──────── Input records ────────

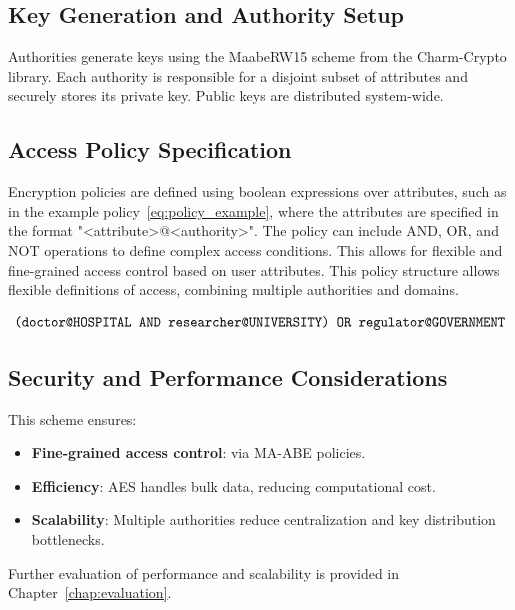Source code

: \documentclass[cic,tc,english]{iiufrgs}
\begin{document}
        \subsection{Key Generation and Authority Setup}
            Authorities generate keys using the MaabeRW15 scheme from the Charm-Crypto library. Each authority is responsible for a disjoint subset of attributes and securely stores its private key. Public keys are distributed system-wide.

        \subsection{Access Policy Specification}
            Encryption policies are defined using boolean expressions over attributes, such as in the example policy~\ref{eq:policy_example}, where the attributes are specified in the format "<attribute>@<authority>". The policy can include AND, OR, and NOT operations to define complex access conditions. This allows for flexible and fine-grained access control based on user attributes.
            This policy structure allows flexible definitions of access, combining multiple authorities and domains.

            \begin{equation}
                \label{eq:policy_example}
                \texttt{(\allowbreak doctor@HOSPITAL \allowbreak AND \allowbreak researcher@UNIVERSITY) \allowbreak OR \allowbreak regulator@GOVERNMENT}
            \end{equation}


        \subsection{Security and Performance Considerations}
            This scheme ensures:
            \begin{itemize}
            \item \textbf{Fine-grained access control}: via MA-ABE policies.
            \item \textbf{Efficiency}: AES handles bulk data, reducing computational cost.
            \item \textbf{Scalability}: Multiple authorities reduce centralization and key distribution bottlenecks.
            \end{itemize}

            Further evaluation of performance and scalability is provided in Chapter~\ref{chap:evaluation}.
\end{document}
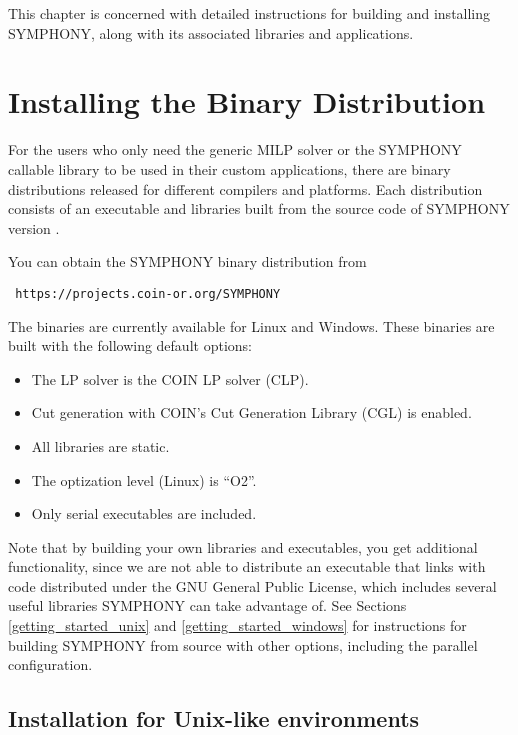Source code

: This chapter is concerned with detailed instructions for building and
installing SYMPHONY, along with its associated libraries and applications.

\section{Installing the Binary Distribution}

For the users who only need the generic MILP solver or the SYMPHONY 
callable library to be used in their custom applications, there are 
binary distributions released for different compilers and platforms. 
Each distribution consists of an executable and libraries built from the 
source code of SYMPHONY version \VER.
 
You can obtain the SYMPHONY binary distribution from 
{\color{Brown}
\begin{verbatim}
 https://projects.coin-or.org/SYMPHONY
\end{verbatim}
}

The binaries are currently available for Linux and Windows. These binaries are
built with the following default options:
\begin{itemize}
\item The LP solver is the COIN LP solver (CLP).
\item Cut generation with COIN's Cut Generation Library (CGL) is enabled.
\item All libraries are static.
\item The optization level (Linux) is ``O2''. 
\item Only serial executables are included.
\end{itemize} 

Note that by building your own libraries and executables, you get additional
functionality, since we are not able to distribute an executable that links
with code distributed under the GNU General Public License, which includes
several useful libraries SYMPHONY can take advantage of. See Sections
\ref{getting_started_unix} and \ref{getting_started_windows} for instructions
for building SYMPHONY from source with other options, including the parallel
configuration.

\subsection{Installation for Unix-like environments}
\label{building-unix}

────────

Work item
Transcribe all the data word for word; the images stay out.

Completed exercise
Source code

: \documentclass[cic,tc,english]{iiufrgs}
\begin{document}
        \subsection{Key Generation and Authority Setup}
            Authorities generate keys using the MaabeRW15 scheme from the Charm-Crypto library. Each authority is responsible for a disjoint subset of attributes and securely stores its private key. Public keys are distributed system-wide.

        \subsection{Access Policy Specification}
            Encryption policies are defined using boolean expressions over attributes, such as in the example policy~\ref{eq:policy_example}, where the attributes are specified in the format "<attribute>@<authority>". The policy can include AND, OR, and NOT operations to define complex access conditions. This allows for flexible and fine-grained access control based on user attributes.
            This policy structure allows flexible definitions of access, combining multiple authorities and domains.

            \begin{equation}
                \label{eq:policy_example}
                \texttt{(\allowbreak doctor@HOSPITAL \allowbreak AND \allowbreak researcher@UNIVERSITY) \allowbreak OR \allowbreak regulator@GOVERNMENT}
            \end{equation}


        \subsection{Security and Performance Considerations}
            This scheme ensures:
            \begin{itemize}
            \item \textbf{Fine-grained access control}: via MA-ABE policies.
            \item \textbf{Efficiency}: AES handles bulk data, reducing computational cost.
            \item \textbf{Scalability}: Multiple authorities reduce centralization and key distribution bottlenecks.
            \end{itemize}

            Further evaluation of performance and scalability is provided in Chapter~\ref{chap:evaluation}.
\end{document}
Source code

: This chapter is concerned with detailed instructions for building and
installing SYMPHONY, along with its associated libraries and applications.

\section{Installing the Binary Distribution}

For the users who only need the generic MILP solver or the SYMPHONY 
callable library to be used in their custom applications, there are 
binary distributions released for different compilers and platforms. 
Each distribution consists of an executable and libraries built from the 
source code of SYMPHONY version \VER.
 
You can obtain the SYMPHONY binary distribution from 
{\color{Brown}
\begin{verbatim}
 https://projects.coin-or.org/SYMPHONY
\end{verbatim}
}

The binaries are currently available for Linux and Windows. These binaries are
built with the following default options:
\begin{itemize}
\item The LP solver is the COIN LP solver (CLP).
\item Cut generation with COIN's Cut Generation Library (CGL) is enabled.
\item All libraries are static.
\item The optization level (Linux) is ``O2''. 
\item Only serial executables are included.
\end{itemize} 

Note that by building your own libraries and executables, you get additional
functionality, since we are not able to distribute an executable that links
with code distributed under the GNU General Public License, which includes
several useful libraries SYMPHONY can take advantage of. See Sections
\ref{getting_started_unix} and \ref{getting_started_windows} for instructions
for building SYMPHONY from source with other options, including the parallel
configuration.

\subsection{Installation for Unix-like environments}
\label{building-unix}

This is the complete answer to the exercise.